> Exercise requirements: The required output is the full listing below, reproduced word for word.

*** Opening of Provided entries ***

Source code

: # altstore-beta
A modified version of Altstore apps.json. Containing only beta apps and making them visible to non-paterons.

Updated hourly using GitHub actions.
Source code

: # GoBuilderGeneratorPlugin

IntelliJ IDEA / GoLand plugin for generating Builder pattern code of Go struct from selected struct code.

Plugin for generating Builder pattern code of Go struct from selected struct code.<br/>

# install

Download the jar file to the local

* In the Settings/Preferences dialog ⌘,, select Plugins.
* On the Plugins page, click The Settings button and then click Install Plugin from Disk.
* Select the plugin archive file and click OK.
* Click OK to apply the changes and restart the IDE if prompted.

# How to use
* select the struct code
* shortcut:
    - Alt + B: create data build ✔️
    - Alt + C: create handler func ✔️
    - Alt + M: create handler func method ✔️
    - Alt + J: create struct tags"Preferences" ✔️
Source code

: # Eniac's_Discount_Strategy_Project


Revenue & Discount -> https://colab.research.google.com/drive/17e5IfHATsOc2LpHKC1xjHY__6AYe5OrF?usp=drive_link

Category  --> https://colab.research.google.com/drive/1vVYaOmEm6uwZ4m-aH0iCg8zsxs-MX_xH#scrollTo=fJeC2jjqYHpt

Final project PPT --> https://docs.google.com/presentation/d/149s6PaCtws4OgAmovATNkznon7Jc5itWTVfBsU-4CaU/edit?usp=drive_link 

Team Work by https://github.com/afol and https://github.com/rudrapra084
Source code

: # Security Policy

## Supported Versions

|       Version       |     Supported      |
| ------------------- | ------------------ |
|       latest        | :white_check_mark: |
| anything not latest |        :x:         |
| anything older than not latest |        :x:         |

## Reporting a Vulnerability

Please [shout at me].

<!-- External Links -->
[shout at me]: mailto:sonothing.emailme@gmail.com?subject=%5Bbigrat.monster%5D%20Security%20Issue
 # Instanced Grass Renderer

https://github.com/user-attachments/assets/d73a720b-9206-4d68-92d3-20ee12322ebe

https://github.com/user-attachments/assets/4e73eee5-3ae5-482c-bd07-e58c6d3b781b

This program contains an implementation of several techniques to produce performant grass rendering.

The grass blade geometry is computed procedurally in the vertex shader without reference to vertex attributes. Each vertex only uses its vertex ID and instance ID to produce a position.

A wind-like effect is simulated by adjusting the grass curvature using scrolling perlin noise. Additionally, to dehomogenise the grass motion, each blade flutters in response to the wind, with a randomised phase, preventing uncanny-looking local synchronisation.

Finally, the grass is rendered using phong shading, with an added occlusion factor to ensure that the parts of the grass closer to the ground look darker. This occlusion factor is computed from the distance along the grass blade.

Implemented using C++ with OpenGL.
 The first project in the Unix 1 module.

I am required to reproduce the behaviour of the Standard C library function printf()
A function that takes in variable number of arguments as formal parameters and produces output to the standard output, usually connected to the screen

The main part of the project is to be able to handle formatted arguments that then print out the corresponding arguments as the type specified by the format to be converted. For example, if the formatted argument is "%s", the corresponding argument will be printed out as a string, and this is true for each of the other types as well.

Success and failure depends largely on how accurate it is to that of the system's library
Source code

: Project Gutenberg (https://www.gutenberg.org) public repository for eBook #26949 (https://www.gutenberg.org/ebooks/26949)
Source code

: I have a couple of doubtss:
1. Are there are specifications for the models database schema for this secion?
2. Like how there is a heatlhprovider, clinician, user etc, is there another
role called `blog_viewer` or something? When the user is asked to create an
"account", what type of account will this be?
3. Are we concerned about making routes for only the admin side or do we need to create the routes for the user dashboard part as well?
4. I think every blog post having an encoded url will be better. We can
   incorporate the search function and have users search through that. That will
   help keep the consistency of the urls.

*** Close of Provided entries ***

> Solution to this exercise:
Source code

: # altstore-beta
A modified version of Altstore apps.json. Containing only beta apps and making them visible to non-paterons.

Updated hourly using GitHub actions.
Source code

: # GoBuilderGeneratorPlugin

IntelliJ IDEA / GoLand plugin for generating Builder pattern code of Go struct from selected struct code.

Plugin for generating Builder pattern code of Go struct from selected struct code.<br/>

# install

Download the jar file to the local

* In the Settings/Preferences dialog ⌘,, select Plugins.
* On the Plugins page, click The Settings button and then click Install Plugin from Disk.
* Select the plugin archive file and click OK.
* Click OK to apply the changes and restart the IDE if prompted.

# How to use
* select the struct code
* shortcut:
    - Alt + B: create data build ✔️
    - Alt + C: create handler func ✔️
    - Alt + M: create handler func method ✔️
    - Alt + J: create struct tags"Preferences" ✔️
Source code

: # Eniac's_Discount_Strategy_Project


Revenue & Discount -> https://colab.research.google.com/drive/17e5IfHATsOc2LpHKC1xjHY__6AYe5OrF?usp=drive_link

Category  --> https://colab.research.google.com/drive/1vVYaOmEm6uwZ4m-aH0iCg8zsxs-MX_xH#scrollTo=fJeC2jjqYHpt

Final project PPT --> https://docs.google.com/presentation/d/149s6PaCtws4OgAmovATNkznon7Jc5itWTVfBsU-4CaU/edit?usp=drive_link 

Team Work by https://github.com/afol and https://github.com/rudrapra084
Source code

: # Security Policy

## Supported Versions

|       Version       |     Supported      |
| ------------------- | ------------------ |
|       latest        | :white_check_mark: |
| anything not latest |        :x:         |
| anything older than not latest |        :x:         |

## Reporting a Vulnerability

Please [shout at me].

<!-- External Links -->
[shout at me]: mailto:sonothing.emailme@gmail.com?subject=%5Bbigrat.monster%5D%20Security%20Issue
 # Instanced Grass Renderer

https://github.com/user-attachments/assets/d73a720b-9206-4d68-92d3-20ee12322ebe

https://github.com/user-attachments/assets/4e73eee5-3ae5-482c-bd07-e58c6d3b781b

This program contains an implementation of several techniques to produce performant grass rendering.

The grass blade geometry is computed procedurally in the vertex shader without reference to vertex attributes. Each vertex only uses its vertex ID and instance ID to produce a position.

A wind-like effect is simulated by adjusting the grass curvature using scrolling perlin noise. Additionally, to dehomogenise the grass motion, each blade flutters in response to the wind, with a randomised phase, preventing uncanny-looking local synchronisation.

Finally, the grass is rendered using phong shading, with an added occlusion factor to ensure that the parts of the grass closer to the ground look darker. This occlusion factor is computed from the distance along the grass blade.

Implemented using C++ with OpenGL.
 The first project in the Unix 1 module.

I am required to reproduce the behaviour of the Standard C library function printf()
A function that takes in variable number of arguments as formal parameters and produces output to the standard output, usually connected to the screen

The main part of the project is to be able to handle formatted arguments that then print out the corresponding arguments as the type specified by the format to be converted. For example, if the formatted argument is "%s", the corresponding argument will be printed out as a string, and this is true for each of the other types as well.

Success and failure depends largely on how accurate it is to that of the system's library
Source code

: Project Gutenberg (https://www.gutenberg.org) public repository for eBook #26949 (https://www.gutenberg.org/ebooks/26949)
Source code

: I have a couple of doubtss:
1. Are there are specifications for the models database schema for this secion?
2. Like how there is a heatlhprovider, clinician, user etc, is there another
role called `blog_viewer` or something? When the user is asked to create an
"account", what type of account will this be?
3. Are we concerned about making routes for only the admin side or do we need to create the routes for the user dashboard part as well?
4. I think every blog post having an encoded url will be better. We can
   incorporate the search function and have users search through that. That will
   help keep the consistency of the urls.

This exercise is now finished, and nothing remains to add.